One of the intriguing results of low temperature physics in the twentieth century was the discovery of superfluidity, a highly coherent quantum phase of matter exhibiting frictionless flow through cavities. Even more counterintuitive was the suggestion that this can occur in a phase of matter in which long-range crystalline order is maintained. In 2004 Kim and Chan [1], by measuring the rotational inertia of a solid sample in torsional oscillator experiment raised the possibility of a supersolid phase in helium II. The results of this experiment have been questioned since, the issue of supersolidity in helium II is still open. Anderson [2] argued that the ground state of the bosonic Hubbard model also exhibits a supersolid phase at integer fillings. Anderson`s argument is based on the leading terms of a perturbative expression of the Hamiltonian and analyzing the response to a boundary twist [3]. In this talk it is shown how a variational Monte Carlo method [4] can be constructed based on the Baeriswyl wavefunction [5]. The scheme is equivalent to the perturbation expansion used by Anderson, however, in this case the full expansion is performed. The phase diagram obtained is in excellent agreement with quantum Monte Carlo results. We also investigate the sensitivity of the system to a boundary twist, and find that it is sizeable even for integer fillings. To understand the nature of the phase we use a single-particle [6] and a many-particle localization quantity [7] and find that at integer fillings the system exhibits many-particle localization, at the same time, single particles as a result of bosonic exchange, can delocalize over the entire lattice. Away from integer fillings, where the system is known to be superfluid, delocalization is found at both the single-particle and many-particle level. We interpret these results as a signature of supersolidity in the Bose-Hubbard model at integer filling.

References:

[1] E. Kim and M. H. W. Chan, Science, 305 1941 (2004).
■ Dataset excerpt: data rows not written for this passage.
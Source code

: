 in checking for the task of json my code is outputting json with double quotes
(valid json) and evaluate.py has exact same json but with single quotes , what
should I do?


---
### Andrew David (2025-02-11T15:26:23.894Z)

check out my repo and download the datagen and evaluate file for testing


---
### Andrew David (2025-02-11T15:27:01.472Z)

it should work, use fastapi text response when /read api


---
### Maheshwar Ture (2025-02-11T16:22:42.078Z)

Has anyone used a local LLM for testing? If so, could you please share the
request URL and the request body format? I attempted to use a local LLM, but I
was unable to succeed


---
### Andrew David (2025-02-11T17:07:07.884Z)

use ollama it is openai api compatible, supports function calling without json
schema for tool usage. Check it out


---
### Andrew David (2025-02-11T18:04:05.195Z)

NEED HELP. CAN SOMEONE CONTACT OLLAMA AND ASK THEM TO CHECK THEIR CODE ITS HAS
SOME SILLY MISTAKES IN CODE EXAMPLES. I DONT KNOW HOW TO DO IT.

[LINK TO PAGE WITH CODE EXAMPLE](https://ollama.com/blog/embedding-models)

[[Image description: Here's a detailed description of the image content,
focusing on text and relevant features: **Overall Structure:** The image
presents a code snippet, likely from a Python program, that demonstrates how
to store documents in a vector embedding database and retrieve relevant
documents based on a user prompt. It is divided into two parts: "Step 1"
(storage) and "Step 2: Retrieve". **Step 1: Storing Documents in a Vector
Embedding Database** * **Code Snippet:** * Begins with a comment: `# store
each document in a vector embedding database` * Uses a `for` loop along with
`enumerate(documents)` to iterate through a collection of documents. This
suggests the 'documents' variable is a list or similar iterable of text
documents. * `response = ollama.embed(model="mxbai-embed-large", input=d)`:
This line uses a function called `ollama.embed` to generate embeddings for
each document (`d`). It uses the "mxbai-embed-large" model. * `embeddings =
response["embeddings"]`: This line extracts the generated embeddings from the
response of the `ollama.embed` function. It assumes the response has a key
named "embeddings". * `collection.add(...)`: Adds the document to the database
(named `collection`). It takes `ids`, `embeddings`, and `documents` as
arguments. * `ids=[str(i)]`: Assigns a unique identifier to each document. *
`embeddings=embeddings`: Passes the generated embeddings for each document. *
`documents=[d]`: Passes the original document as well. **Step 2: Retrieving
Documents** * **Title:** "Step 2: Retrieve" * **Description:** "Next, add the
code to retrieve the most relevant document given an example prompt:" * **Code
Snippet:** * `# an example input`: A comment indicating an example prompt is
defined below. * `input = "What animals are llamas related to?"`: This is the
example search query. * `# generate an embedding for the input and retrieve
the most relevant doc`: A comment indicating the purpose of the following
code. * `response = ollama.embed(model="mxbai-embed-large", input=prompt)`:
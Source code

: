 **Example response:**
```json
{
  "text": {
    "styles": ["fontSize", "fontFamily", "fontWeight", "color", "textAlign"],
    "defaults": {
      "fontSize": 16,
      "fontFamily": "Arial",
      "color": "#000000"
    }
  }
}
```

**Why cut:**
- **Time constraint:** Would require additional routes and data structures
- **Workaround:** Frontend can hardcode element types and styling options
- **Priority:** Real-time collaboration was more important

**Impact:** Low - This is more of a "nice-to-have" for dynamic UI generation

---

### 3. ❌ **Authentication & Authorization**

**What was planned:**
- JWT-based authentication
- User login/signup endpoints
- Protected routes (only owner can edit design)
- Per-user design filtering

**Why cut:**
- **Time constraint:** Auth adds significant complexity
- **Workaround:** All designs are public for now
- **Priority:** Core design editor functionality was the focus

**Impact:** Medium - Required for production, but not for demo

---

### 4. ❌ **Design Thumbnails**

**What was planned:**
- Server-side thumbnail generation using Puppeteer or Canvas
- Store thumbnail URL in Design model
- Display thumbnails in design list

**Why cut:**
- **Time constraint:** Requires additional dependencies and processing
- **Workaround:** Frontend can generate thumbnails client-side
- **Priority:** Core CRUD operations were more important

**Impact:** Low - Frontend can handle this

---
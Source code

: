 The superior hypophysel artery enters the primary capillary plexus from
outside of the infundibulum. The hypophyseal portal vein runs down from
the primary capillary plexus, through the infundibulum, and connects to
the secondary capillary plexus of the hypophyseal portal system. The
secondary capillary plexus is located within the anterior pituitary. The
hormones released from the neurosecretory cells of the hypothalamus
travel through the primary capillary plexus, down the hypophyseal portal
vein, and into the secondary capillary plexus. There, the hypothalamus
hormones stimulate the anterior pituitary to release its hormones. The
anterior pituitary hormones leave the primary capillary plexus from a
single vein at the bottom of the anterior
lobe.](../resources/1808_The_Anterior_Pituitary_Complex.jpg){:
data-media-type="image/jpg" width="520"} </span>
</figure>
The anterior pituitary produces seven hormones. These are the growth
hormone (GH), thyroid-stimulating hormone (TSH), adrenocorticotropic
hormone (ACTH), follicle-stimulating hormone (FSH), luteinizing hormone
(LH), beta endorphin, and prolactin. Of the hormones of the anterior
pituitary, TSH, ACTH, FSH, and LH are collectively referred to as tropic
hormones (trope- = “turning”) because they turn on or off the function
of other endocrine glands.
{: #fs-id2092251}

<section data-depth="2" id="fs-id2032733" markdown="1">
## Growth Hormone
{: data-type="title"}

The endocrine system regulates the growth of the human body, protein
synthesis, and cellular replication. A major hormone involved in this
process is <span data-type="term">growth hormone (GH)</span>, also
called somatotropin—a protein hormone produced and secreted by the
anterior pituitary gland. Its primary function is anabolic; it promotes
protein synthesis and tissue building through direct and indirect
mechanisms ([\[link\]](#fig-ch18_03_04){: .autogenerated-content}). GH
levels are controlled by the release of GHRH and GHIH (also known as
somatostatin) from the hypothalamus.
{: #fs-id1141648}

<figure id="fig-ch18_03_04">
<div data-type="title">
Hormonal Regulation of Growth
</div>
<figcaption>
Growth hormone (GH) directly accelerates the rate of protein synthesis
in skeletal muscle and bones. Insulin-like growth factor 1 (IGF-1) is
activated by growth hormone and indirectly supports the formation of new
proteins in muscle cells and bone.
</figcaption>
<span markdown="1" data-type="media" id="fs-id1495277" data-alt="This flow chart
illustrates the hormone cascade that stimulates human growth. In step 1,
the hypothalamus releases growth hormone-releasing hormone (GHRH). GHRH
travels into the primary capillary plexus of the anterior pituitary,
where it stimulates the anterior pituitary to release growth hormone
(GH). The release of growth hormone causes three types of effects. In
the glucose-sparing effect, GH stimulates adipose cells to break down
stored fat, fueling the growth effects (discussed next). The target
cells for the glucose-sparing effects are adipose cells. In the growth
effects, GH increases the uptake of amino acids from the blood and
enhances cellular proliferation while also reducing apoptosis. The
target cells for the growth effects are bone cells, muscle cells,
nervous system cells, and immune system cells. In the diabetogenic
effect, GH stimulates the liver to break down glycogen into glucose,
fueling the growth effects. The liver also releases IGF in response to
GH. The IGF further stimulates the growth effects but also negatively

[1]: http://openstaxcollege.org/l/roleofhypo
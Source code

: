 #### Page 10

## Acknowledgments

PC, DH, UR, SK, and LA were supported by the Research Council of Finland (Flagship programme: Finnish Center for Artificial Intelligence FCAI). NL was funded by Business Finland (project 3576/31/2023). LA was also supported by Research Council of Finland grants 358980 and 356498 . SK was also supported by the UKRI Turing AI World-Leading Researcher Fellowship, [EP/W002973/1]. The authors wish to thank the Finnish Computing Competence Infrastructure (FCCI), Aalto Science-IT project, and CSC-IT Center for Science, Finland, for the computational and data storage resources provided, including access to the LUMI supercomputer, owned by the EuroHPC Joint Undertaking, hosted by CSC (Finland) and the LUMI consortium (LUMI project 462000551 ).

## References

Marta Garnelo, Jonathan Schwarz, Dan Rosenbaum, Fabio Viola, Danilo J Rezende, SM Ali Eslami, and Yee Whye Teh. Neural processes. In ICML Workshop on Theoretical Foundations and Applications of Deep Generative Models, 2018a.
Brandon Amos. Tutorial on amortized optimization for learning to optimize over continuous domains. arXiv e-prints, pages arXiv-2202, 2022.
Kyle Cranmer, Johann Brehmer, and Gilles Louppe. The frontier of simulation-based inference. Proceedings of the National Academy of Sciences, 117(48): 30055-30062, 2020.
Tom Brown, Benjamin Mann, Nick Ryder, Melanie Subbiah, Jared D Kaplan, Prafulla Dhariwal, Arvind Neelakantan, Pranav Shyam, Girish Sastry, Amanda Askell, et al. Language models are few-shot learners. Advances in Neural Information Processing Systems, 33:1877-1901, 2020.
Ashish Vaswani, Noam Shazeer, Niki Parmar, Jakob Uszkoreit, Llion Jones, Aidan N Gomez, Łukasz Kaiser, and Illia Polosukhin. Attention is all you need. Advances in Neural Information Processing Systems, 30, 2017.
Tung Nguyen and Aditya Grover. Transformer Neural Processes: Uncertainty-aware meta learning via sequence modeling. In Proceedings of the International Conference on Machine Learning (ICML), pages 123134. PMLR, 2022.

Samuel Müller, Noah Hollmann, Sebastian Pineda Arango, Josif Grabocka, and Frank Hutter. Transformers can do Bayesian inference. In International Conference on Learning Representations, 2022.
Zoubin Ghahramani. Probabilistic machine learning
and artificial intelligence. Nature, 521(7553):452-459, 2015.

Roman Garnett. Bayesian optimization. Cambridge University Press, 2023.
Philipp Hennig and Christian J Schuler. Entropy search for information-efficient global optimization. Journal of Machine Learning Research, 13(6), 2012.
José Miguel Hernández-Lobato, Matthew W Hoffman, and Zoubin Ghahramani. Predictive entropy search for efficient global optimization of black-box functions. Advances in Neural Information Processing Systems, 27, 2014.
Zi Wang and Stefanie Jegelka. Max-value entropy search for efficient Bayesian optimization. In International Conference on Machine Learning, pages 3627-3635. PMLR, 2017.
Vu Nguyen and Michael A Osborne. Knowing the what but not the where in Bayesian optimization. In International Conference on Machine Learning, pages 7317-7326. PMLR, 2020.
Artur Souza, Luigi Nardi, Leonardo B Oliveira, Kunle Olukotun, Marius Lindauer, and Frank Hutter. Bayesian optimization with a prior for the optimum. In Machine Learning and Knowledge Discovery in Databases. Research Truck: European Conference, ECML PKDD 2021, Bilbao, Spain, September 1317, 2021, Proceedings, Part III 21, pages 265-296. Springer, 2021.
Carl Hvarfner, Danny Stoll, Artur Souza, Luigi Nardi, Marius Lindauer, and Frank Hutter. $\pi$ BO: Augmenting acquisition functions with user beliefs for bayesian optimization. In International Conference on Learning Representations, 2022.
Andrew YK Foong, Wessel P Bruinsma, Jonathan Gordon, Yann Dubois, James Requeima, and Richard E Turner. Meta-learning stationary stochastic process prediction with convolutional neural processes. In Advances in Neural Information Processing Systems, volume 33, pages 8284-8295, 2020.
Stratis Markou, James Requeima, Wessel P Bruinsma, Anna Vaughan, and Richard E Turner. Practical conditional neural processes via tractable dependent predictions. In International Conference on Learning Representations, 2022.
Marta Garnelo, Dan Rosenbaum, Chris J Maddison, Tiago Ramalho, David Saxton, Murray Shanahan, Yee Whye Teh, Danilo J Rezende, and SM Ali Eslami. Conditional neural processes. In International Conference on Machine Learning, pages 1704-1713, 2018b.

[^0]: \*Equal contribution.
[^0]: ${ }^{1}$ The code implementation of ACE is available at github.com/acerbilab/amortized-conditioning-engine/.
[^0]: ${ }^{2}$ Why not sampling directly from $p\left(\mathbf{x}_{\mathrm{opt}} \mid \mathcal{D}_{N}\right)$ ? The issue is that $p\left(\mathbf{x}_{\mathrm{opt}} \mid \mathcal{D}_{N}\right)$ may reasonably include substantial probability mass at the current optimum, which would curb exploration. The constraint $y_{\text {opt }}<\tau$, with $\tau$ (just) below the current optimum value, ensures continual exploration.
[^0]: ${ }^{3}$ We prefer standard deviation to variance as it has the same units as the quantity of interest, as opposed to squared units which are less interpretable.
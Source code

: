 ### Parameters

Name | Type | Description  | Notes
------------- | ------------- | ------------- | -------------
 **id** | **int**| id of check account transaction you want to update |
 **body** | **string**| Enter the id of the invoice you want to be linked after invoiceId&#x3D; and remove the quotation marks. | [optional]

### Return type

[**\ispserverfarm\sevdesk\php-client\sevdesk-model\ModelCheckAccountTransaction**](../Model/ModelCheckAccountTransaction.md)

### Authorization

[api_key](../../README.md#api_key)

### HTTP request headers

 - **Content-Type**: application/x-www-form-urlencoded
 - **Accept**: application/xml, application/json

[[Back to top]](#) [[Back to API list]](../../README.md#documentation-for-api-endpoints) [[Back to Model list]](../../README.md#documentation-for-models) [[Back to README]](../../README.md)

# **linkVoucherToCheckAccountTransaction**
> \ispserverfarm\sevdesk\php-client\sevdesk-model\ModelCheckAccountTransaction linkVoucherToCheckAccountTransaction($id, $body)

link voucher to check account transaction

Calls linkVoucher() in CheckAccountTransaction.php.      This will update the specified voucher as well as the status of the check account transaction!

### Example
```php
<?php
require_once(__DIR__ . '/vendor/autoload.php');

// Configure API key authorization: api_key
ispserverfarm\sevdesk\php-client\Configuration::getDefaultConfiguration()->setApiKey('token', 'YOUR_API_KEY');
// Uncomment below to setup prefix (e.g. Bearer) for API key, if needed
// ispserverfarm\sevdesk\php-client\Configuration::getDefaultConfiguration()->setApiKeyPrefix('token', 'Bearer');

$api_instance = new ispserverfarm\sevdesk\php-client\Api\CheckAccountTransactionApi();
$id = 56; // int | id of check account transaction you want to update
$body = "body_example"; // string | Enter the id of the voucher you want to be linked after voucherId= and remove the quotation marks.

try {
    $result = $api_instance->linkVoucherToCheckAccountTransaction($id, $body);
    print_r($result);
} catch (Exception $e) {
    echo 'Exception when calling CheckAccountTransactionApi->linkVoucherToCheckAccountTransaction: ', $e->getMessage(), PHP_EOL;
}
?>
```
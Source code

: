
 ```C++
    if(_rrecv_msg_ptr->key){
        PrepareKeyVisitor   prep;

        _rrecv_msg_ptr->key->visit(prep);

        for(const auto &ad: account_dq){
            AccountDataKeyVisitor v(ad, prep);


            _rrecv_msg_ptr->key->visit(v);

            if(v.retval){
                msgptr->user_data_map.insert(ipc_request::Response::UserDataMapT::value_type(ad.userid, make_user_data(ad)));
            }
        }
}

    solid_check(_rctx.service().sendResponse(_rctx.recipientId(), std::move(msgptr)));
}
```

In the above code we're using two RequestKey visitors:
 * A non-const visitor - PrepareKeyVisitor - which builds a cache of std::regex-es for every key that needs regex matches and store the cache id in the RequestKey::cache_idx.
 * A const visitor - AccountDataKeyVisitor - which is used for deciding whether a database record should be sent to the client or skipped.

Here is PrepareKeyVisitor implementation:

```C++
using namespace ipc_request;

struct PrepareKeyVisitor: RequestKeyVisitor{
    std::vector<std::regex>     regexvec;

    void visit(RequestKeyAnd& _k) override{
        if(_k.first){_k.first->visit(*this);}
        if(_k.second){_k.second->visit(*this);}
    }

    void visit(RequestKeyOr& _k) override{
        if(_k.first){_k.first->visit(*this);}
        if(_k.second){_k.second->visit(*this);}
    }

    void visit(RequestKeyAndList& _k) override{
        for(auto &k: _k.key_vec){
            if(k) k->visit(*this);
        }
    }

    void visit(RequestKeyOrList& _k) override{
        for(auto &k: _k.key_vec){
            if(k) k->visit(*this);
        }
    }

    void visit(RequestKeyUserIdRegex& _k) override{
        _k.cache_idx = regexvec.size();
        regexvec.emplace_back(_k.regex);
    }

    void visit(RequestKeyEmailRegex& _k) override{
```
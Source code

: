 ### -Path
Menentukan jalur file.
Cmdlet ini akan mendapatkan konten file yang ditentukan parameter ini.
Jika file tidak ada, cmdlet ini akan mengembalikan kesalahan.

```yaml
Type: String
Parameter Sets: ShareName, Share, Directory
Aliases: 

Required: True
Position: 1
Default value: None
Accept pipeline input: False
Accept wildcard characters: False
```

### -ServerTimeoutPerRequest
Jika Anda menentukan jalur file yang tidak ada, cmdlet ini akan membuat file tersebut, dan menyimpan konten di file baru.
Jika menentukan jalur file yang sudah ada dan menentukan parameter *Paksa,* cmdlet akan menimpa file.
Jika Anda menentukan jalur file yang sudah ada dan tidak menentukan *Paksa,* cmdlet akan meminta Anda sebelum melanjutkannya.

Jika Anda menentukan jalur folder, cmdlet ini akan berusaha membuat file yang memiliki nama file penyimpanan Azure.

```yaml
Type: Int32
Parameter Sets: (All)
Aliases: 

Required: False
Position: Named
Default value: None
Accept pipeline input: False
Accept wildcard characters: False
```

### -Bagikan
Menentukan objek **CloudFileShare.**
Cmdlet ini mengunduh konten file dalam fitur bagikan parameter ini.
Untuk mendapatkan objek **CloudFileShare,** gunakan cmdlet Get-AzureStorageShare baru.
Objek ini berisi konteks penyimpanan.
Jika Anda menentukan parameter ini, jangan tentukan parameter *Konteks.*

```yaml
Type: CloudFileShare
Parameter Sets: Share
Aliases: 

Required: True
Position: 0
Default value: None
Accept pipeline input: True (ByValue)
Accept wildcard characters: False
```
[2] P. W. Anderson, J. Low Temp. Phys., 169 124 (2012).

[3] W. Kohn, Phys. Rev., A133 171 (1964).

[4] B. Hetényi and B. Tanatar, work in progress.

[5] D. Baeriswyl in Nonlinearity in Condensed Matter, Ed. A. R. Bishop, D. K. Campbell, D. Kumar, and S. E. Trullinger, Springer-Verlag (1986).

[6] A. Selloni, P. Carnevali, R. Car, and M. Parrinello, Phys. Rev. Lett. 59 823 (1987); E. S. Fois, A. Selloni, M. Parrinello, and R. Car, J. Phys. Chem. 92 3268 (1988).

[7] R. Resta, Phys. Rev. Lett., 80 1800 (1998); R. Resta and S. Sorella, Phys. Rev. Lett. 82 370 (1999).